# Animal Kingdom Villas Question



## Shelb14 (Mar 5, 2015)

This is a bit of a strange question, but has anyone with pollen or animal allergies and/or asthma stayed at AKV?  Did it aggrivate your allergies or asthma?  

I have pretty severe pollen allergies (allergic to all tree & grass pollens I was tested for) and after we ate dinner at Sanaa a few years ago, we went out to view the animals. I then proceeded to have a major allergy attack, so I took some benadryl (it was all I had with me) and as soon as we got back to our room I fell asleep for the rest of the evening.  

I love the idea of waking up to the animals and AK is my favorite park.  It's possible the timing of my allergy attack was just a fluke.  My husband has asthma and some pet allergies, so he thinks a stay at AKV might not be a good choice for us.  I would hate to be miserable there for an entire week, but I also would hate to skip this park.  Just curious if anyone else experienced this?


----------



## Rsauer3473 (Mar 5, 2015)

I doubt if you were close enough to animals to do anything, but I just checked www.pollen.com and Florida is the worst area for pollen in the US today.
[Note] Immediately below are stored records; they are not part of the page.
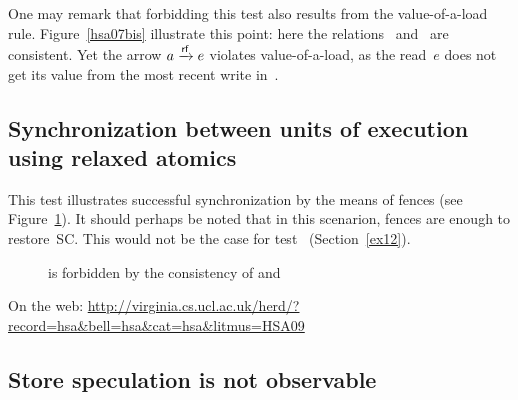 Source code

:\documentclass[a4paper]{article}
\begin{document}
One may remark that forbidding this test also results
from the value-of-a-load rule. Figure~\ref{hsa07bis} illustrate this point:
here the relations~\hhb{} and~\coh{} are consistent.
Yet the arrow $a \xrightarrow{\textsf{\scriptsize{}rf}} e$ violates value-of-a-load,
as the read~$e$ does not get its value from the most recent write in~\coh{}.

\pagebreak


\subsection{Synchronization between units of execution using relaxed atomics}


This test illustrates successful synchronization by the means of fences (see
Figure~\ref{hsa09}).  It should perhaps be noted that in this scenarion, fences
are enough to restore~SC.  This would not be the case for test~
(Section~\ref{ex12}).

\begin{figure}[htp]
\begin{center}\moveback{}
\end{center}
\caption{\label{hsa09}  is forbidden by the consistency
of \hhb{} and \coh{} \color{red}{(Forbidden)}}
\end{figure}

On the web:
\url{http://virginia.cs.ucl.ac.uk/herd/?record=hsa&bell=hsa&cat=hsa&litmus=HSA09}

\pagebreak

\subsection{Store speculation is not observable}

\end{document}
If you want a savannah view, ask for a higher floor in a better season.


----------



## Negma (Mar 6, 2015)

My wife is in your situation health wise and has never had a problem, we stayed there last year for 6 days and she was out on the balcony everyday watching the giraffes etc. No problem.


----------



## vacationhopeful (Mar 6, 2015)

Negma said:


> My wife is in your situation health wise and has never had a problem, we stayed there last year for 6 days and she was out on the balcony everyday watching the giraffes etc. No problem.
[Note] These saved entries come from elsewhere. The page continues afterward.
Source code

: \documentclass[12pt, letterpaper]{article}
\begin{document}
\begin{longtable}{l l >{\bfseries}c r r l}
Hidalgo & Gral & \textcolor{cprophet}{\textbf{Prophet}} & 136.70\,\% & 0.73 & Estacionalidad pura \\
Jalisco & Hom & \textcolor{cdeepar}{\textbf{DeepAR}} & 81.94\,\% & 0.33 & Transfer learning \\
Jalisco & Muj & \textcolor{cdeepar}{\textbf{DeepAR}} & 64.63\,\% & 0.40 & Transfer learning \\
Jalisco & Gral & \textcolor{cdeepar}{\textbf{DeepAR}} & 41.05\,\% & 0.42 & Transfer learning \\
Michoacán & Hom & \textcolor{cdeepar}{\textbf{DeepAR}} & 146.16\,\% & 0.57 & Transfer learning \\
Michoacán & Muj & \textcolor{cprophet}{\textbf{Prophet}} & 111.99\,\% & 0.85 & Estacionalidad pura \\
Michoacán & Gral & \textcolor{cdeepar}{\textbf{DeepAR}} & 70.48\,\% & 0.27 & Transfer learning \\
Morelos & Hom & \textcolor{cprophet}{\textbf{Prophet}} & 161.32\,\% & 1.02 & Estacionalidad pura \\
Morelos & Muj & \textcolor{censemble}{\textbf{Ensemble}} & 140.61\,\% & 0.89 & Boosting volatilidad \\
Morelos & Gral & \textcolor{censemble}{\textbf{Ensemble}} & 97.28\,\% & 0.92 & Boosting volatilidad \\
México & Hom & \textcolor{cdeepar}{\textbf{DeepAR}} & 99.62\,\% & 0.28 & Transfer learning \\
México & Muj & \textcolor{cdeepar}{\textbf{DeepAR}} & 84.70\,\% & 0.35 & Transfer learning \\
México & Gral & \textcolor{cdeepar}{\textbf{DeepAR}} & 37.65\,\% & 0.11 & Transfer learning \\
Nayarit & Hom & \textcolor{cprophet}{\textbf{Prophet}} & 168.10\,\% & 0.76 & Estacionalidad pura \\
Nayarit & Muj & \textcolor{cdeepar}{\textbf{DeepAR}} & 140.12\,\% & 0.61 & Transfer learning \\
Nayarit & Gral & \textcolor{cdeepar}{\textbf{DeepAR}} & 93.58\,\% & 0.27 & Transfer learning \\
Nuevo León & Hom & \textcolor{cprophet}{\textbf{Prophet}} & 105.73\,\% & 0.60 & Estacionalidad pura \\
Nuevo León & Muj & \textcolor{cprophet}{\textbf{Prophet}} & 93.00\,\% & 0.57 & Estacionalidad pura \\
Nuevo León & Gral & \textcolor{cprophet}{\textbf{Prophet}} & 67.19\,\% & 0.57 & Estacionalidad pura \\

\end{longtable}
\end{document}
And what time of the year was your wife's visit? 

This resort is a wildlife preserve ... I have been out on the area near Sanaa ... there is a wood fire pit, many of the same plants as under the balconies and the critters. Plus, the feed trucks and elite tour vehicles several times a day drive over the dirt paths, too. And when it rains, their are puddles of water.

How is your health at a farm with live animals? Or at a zoo?


----------



## Negma (Mar 6, 2015)

We were there in November. OK with zoos, she can not go to farms etc. We went to a cirque show with horses..bad...
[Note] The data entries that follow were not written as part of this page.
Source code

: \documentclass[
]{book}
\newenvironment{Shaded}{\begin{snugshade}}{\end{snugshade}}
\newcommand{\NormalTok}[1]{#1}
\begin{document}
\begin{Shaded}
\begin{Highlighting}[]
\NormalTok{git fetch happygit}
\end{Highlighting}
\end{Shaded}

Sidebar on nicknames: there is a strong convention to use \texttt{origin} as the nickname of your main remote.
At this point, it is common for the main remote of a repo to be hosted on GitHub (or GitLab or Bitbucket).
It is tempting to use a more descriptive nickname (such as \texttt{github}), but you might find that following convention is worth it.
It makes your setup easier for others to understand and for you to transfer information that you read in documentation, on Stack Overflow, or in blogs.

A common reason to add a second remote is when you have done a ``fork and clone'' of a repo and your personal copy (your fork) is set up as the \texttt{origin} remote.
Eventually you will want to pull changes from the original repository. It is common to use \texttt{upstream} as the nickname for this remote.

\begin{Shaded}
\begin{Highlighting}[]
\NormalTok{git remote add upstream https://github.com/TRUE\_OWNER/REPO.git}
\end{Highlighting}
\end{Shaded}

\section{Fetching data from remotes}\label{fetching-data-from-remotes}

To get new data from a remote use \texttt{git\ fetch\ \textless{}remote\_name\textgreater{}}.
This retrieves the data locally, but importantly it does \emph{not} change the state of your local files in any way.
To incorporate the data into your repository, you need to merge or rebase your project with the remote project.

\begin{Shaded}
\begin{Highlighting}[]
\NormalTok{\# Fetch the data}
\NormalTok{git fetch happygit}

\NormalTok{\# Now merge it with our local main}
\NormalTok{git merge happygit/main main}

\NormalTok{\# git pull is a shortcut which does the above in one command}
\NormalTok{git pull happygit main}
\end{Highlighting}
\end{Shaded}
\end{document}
Realistically everyone is different but that was our experience


----------



## vacationhopeful (Mar 6, 2015)

Negma said:


> We were there in November. OK with zoos, she can not go to farms etc. We went to a cirque show with horses..bad...
> 
> Realistically everyone is different but that was our experience



November starts the winter season in Florida.....could that be the reason .. not flowering, tree & plant pollen & with a dew at night.


----------



## Shelb14 (Mar 7, 2015)

Thanks for the feedback. I understand everyone's allergy circumstances are different, but was curious to hear about others experiences. We are going in Aug this year, I wonder if the pollen counts are as high then?? Here in New England my allergies are the absolute worst in May-Jun, but span from Mar-Jul.  Acupuncture has helped tons and I prefer it to allergy meds.  I will do a little research on the Pollen seasons in Orlando. Negma's wife sounds similar to me in that zoo's do not pose any problems, but being around hay (farms) is a problem for me. One of my worst allergies is to Timothy grass which I believe is what hay bales are made of.  I've never had any trouble on the safari...which gives me hope that AK might be ok for me.


----------



## rfc0001 (Mar 7, 2015)

I'd also try DIS or MO forums for more feedback -- Disney and DVC specific forums respectively.


----------